INPUT MATERIAL: Begin
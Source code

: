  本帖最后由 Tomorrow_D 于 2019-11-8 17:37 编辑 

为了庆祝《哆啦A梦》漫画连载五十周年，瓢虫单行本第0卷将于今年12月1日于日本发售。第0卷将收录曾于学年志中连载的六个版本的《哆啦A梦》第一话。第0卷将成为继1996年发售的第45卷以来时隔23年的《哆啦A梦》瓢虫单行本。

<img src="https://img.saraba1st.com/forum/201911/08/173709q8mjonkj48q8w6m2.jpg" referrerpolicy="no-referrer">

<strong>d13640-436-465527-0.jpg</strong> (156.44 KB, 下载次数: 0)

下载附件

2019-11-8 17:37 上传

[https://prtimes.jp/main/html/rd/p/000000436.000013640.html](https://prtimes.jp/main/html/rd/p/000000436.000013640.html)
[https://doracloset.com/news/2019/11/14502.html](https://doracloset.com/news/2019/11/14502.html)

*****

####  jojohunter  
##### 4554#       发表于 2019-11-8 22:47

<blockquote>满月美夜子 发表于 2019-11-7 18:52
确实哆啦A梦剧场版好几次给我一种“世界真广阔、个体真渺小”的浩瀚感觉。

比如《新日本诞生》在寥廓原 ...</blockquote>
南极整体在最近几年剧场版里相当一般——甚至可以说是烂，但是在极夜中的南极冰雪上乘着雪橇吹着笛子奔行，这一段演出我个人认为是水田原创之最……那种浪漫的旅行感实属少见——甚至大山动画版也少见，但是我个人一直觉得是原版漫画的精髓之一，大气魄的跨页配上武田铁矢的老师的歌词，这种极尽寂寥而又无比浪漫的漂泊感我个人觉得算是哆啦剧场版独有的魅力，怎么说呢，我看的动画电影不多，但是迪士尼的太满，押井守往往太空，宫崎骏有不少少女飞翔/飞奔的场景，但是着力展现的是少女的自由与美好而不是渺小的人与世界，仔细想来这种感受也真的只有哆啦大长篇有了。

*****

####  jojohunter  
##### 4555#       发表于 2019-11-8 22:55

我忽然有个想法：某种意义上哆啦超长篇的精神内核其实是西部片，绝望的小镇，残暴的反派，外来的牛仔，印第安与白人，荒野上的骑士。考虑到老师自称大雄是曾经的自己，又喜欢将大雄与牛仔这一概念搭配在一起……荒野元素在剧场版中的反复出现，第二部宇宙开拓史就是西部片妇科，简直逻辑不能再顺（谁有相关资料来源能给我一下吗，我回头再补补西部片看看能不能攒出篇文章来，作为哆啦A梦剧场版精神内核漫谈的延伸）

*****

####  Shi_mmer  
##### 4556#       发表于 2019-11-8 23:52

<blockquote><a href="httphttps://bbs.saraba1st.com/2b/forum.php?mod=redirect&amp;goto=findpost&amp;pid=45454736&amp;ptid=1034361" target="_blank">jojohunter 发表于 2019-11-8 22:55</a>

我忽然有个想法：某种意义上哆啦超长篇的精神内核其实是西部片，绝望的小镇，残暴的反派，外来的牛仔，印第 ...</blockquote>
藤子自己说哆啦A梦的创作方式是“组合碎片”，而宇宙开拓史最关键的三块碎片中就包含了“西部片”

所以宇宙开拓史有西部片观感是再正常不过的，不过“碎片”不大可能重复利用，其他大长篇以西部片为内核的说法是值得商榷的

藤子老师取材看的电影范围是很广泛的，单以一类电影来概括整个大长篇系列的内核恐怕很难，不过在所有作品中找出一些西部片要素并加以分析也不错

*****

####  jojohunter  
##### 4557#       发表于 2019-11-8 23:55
INPUT MATERIAL: End
-- WHAT IS EXPECTED --
How many lines in the records above contain the word "blockquote"? Reply with the number alone.

-- SOLUTION TO THIS PROBLEM --
4